Un héroe como nosotros
Las buenas historias pueden llegar sin más, con suerte. Así le ha ocurrido a Kirmen Uribe, que relata cómo ha llegado a novelar el exilio de los ‘niños de la guerra’ La primera pista llegó en Colombia. La segunda, al conocer a la hija de una familia belga que acogió a una pequeña española
Recuerdo una cena en casa del escritor Héctor Abad Faciolince en Medellín el verano de 2011. Había invitado a varios poetas que participábamos en el Festival Internacional de Poesía de Medellín, entre otros al escritor holandés Cees Nooteboom y a un joven poeta colombiano, Giovanny Gómez. Recuerdo que Héctor le quería mostrar a Giovanny un ejemplar del poemario Spoon river anthology firmado por el propio autor, Edgar Lee Masters, que había adquirido hace poco en un viaje a Nueva York. “Lo hallé en la librería de viejo Strand, en el tercer piso, donde están los ejemplares más raros”. Buscaba y rebuscaba en su casa repleta de estanterías, pero no encontraba el libro de Lee Masters. “Mira”, le dijo desesperado Héctor al joven poeta, “si das con él, te lo regalaré”. Giovanny aceptó el reto y se puso manos a la obra mientras los demás nos entreteníamos comiendo y charlando sobre literatura y sobre todos los males que aquejan al mundo. Al cabo de un rato le oímos decir: “¡Aquí está!”. El poeta había hallado el libro deseado. Como no podía ser de otra manera, Héctor cumplió su palabra y se lo regaló.

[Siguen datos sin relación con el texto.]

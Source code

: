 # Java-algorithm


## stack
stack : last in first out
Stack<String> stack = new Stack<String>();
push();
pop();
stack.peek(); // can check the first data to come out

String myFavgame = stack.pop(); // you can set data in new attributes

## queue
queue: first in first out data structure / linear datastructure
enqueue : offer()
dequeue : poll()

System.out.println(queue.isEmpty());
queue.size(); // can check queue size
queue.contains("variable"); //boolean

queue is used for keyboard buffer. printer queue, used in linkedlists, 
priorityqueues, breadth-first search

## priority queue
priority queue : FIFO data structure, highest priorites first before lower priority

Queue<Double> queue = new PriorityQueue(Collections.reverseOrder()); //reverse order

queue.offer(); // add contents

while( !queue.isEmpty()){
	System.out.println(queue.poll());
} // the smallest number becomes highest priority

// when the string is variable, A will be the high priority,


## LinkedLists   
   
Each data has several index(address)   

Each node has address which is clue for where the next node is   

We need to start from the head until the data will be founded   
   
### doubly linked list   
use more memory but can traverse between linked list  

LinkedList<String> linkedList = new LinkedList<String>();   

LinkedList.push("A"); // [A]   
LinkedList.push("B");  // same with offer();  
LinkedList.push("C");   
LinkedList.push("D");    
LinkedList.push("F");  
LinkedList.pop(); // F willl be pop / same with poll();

Hay veces en que las buenas historias te vienen sin más, hay ocasiones en que la suerte acompaña al novelista y no hay que hurgar demasiado para dar con una de ellas. Es lo que me pasó a mí en Colombia. De aquel mismo viaje en el que Giovanny Gómez halló aquel ejemplar tan maravilloso del Spoon river yo me volví a casa con una historia increíble, la historia que contaría en mi nueva novela.

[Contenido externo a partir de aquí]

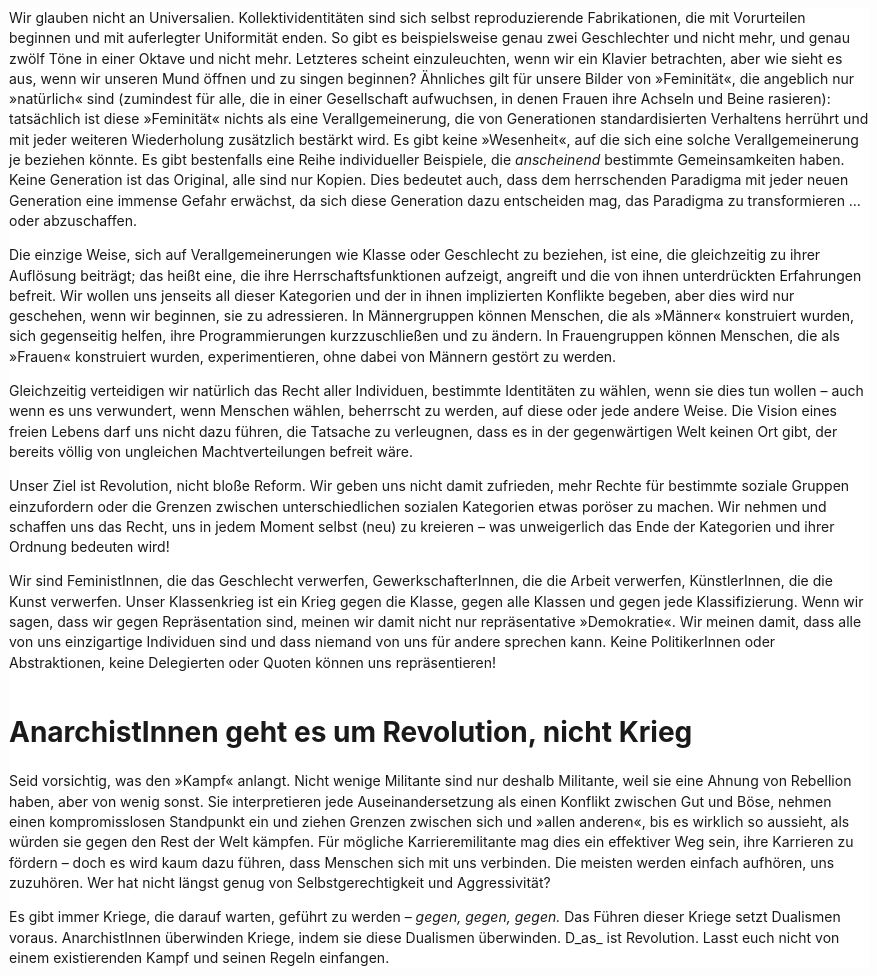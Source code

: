 Wir glauben nicht an Universalien. Kollektividentitäten sind sich selbst reproduzierende Fabrikationen, die mit Vorurteilen beginnen und mit auferlegter Uniformität enden. So gibt es beispielsweise genau zwei Geschlechter und nicht mehr, und genau zwölf Töne in einer Oktave und nicht mehr. Letzteres scheint einzuleuchten, wenn wir ein Klavier betrachten, aber wie sieht es aus, wenn wir unseren Mund öffnen und zu singen beginnen? Ähnliches gilt für unsere Bilder von »Feminität«, die angeblich nur »natürlich« sind (zumindest für alle, die in einer Gesellschaft aufwuchsen, in denen Frauen ihre Achseln und Beine rasieren): tatsächlich ist diese »Feminität« nichts als eine Verallgemeinerung, die von Generationen standardisierten Verhaltens herrührt und mit jeder weiteren Wiederholung zusätzlich bestärkt wird. Es gibt keine »Wesenheit«, auf die sich eine solche Verallgemeinerung je beziehen könnte. Es gibt bestenfalls eine Reihe individueller Beispiele, die _anscheinend_ bestimmte Gemeinsamkeiten haben. Keine Generation ist das Original, alle sind nur Kopien. Dies bedeutet auch, dass dem herrschenden Paradigma mit jeder neuen Generation eine immense Gefahr erwächst, da sich diese Generation dazu entscheiden mag, das Paradigma zu transformieren … oder abzuschaffen.

Die einzige Weise, sich auf Verallgemeinerungen wie Klasse oder Geschlecht zu beziehen, ist eine, die gleichzeitig zu ihrer Auflösung beiträgt; das heißt eine, die ihre Herrschaftsfunktionen aufzeigt, angreift und die von ihnen unterdrückten Erfahrungen befreit. Wir wollen uns jenseits all dieser Kategorien und der in ihnen implizierten Konflikte begeben, aber dies wird nur geschehen, wenn wir beginnen, sie zu adressieren. In Männergruppen können Menschen, die als »Männer« konstruiert wurden, sich gegenseitig helfen, ihre Programmierungen kurzzuschließen und zu ändern. In Frauengruppen können Menschen, die als »Frauen« konstruiert wurden, experimentieren, ohne dabei von Männern gestört zu werden.

Gleichzeitig verteidigen wir natürlich das Recht aller Individuen, bestimmte Identitäten zu wählen, wenn sie dies tun wollen – auch wenn es uns verwundert, wenn Menschen wählen, beherrscht zu werden, auf diese oder jede andere Weise. Die Vision eines freien Lebens darf uns nicht dazu führen, die Tatsache zu verleugnen, dass es in der gegenwärtigen Welt keinen Ort gibt, der bereits völlig von ungleichen Machtverteilungen befreit wäre.

Unser Ziel ist Revolution, nicht bloße Reform. Wir geben uns nicht damit zufrieden, mehr Rechte für bestimmte soziale Gruppen einzufordern oder die Grenzen zwischen unterschiedlichen sozialen Kategorien etwas poröser zu machen. Wir nehmen und schaffen uns das Recht, uns in jedem Moment selbst (neu) zu kreieren – was unweigerlich das Ende der Kategorien und ihrer Ordnung bedeuten wird!

Wir sind FeministInnen, die das Geschlecht verwerfen, GewerkschafterInnen, die die Arbeit verwerfen, KünstlerInnen, die die Kunst verwerfen. Unser Klassenkrieg ist ein Krieg gegen die Klasse, gegen alle Klassen und gegen jede Klassifizierung. Wenn wir sagen, dass wir gegen Repräsentation sind, meinen wir damit nicht nur repräsentative »Demokratie«. Wir meinen damit, dass alle von uns einzigartige Individuen sind und dass niemand von uns für andere sprechen kann. Keine PolitikerInnen oder Abstraktionen, keine Delegierten oder Quoten können uns repräsentieren!

# AnarchistInnen geht es um Revolution, nicht Krieg

Seid vorsichtig, was den »Kampf« anlangt. Nicht wenige Militante sind nur deshalb Militante, weil sie eine Ahnung von Rebellion haben, aber von wenig sonst. Sie interpretieren jede Auseinandersetzung als einen Konflikt zwischen Gut und Böse, nehmen einen kompromisslosen Standpunkt ein und ziehen Grenzen zwischen sich und »allen anderen«, bis es wirklich so aussieht, als würden sie gegen den Rest der Welt kämpfen. Für mögliche Karrieremilitante mag dies ein effektiver Weg sein, ihre Karrieren zu fördern – doch es wird kaum dazu führen, dass Menschen sich mit uns verbinden. Die meisten werden einfach aufhören, uns zuzuhören. Wer hat nicht längst genug von Selbstgerechtigkeit und Aggressivität?

Es gibt immer Kriege, die darauf warten, geführt zu werden – _gegen, gegen, gegen._ Das Führen dieser Kriege setzt Dualismen voraus. AnarchistInnen überwinden Kriege, indem sie diese Dualismen überwinden. D_as_ ist Revolution. Lasst euch nicht von einem existierenden Kampf und seinen Regeln einfangen.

El escritor Robert Mussche cambió de vida al acoger a la niña vasca. Se comprometió más con la sociedad y los derechos humanos
Todo ocurrió, otra vez, por una sucesión de casualidades. Unos días después de aquella cena en Medellín llevé a cabo un recital acompañado del tiplista colombiano Oriol Caro (autor de la banda sonora de la película Los colores de la montaña) en un pequeño teatro de Bogotá. Al finalizar el acto, un señor de mediana edad vino a felicitarnos a los camerinos. Llevaba un teléfono móvil en su mano. “Es mi padre. Le quiere saludar”, me dijo. Se trataba de Paulino Gómez Basterra, niño de la guerra del 36, hijo de Paulino Gómez Saiz, ministro de Gobernación de la República. Salió de Bilbao siendo un chaval y nunca volvió. Estudió arquitectura e hizo carrera en Colombia. Al día siguiente lo visité en su despacho. Me enseñó toda la documentación que conservaba sobre los niños de la guerra y me contó su propia historia. “Tienes que escribir una novela sobre los niños, hay muy poca ficción sobre esto, tan solo testimonios directos de lo que pasó”. Cuando nos despedimos le pregunté: “¿Crees que tus padres hicieron lo correcto al dejaros ir solos al extranjero?”. Se quedó pensativo. Luego afirmó con vehemencia. “No había otro remedio”.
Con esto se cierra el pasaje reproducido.